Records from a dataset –
○ ○ ○ ○ ○

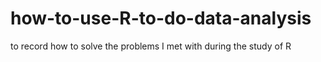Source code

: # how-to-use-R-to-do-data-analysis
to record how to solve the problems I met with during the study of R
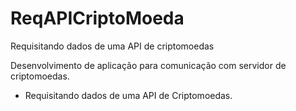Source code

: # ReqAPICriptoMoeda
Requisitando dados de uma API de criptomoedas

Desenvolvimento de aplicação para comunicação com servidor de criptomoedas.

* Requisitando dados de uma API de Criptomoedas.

○ ○ ○ ○ ○

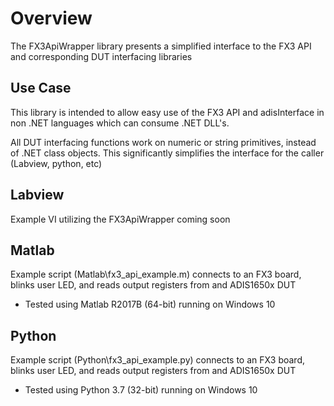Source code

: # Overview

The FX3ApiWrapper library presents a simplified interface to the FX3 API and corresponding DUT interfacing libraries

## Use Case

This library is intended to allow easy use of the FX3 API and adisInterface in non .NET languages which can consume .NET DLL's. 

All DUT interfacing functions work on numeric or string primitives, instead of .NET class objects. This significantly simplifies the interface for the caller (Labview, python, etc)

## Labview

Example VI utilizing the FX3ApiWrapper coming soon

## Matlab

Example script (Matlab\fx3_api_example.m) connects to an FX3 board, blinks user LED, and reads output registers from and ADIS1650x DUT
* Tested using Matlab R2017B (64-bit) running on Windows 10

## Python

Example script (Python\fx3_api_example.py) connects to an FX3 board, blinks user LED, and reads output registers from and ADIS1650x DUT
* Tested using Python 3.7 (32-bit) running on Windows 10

○ ○ ○ ○ ○

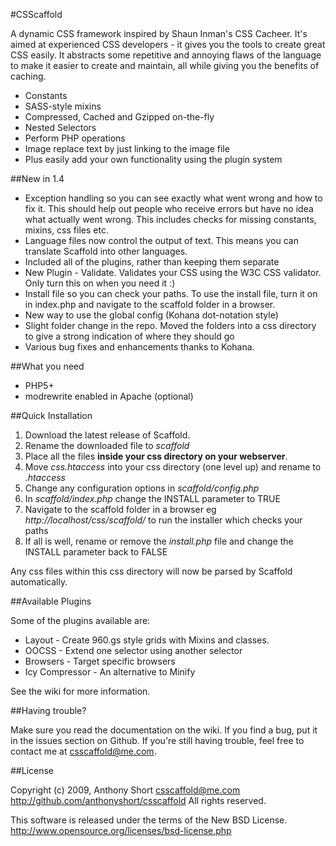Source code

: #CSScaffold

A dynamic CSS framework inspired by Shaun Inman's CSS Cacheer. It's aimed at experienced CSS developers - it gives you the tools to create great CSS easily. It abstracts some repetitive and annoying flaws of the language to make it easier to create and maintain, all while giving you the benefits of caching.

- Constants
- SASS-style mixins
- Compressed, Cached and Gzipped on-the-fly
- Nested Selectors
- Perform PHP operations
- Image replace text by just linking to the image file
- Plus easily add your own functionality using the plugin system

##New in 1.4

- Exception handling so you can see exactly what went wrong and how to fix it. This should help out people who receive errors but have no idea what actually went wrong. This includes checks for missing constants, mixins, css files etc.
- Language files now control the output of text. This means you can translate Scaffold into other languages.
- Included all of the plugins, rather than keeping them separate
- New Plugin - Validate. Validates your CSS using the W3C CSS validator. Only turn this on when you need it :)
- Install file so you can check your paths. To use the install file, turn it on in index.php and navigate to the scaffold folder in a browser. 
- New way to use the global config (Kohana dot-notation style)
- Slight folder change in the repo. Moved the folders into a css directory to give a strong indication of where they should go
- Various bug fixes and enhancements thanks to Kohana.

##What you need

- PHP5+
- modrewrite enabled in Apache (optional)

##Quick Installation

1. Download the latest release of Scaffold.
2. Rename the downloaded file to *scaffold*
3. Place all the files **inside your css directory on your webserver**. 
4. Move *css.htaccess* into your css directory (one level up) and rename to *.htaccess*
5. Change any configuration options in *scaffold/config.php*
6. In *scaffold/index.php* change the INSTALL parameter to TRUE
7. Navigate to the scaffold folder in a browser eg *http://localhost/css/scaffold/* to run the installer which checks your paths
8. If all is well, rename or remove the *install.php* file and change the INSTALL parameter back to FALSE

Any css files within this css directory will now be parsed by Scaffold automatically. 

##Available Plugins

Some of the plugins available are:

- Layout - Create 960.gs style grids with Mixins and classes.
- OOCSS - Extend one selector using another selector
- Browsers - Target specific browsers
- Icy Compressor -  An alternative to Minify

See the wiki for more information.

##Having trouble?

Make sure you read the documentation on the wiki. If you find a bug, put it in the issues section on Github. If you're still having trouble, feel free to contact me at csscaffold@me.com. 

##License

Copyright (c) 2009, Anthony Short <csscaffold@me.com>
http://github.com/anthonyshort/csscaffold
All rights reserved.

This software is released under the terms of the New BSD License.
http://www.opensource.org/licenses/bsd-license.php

○ ○ ○ ○ ○

EXERCISE DESCRIPTION – All lines above from the line with "http://github.com/anthonyshort/csscaffold" through the line with "http://www.opensource.org/licenses/bsd-license.php", both included, are to be set down exactly, with nothing else.

EXPECTED ANSWER –
http://github.com/anthonyshort/csscaffold
All rights reserved.

This software is released under the terms of the New BSD License.
http://www.opensource.org/licenses/bsd-license.php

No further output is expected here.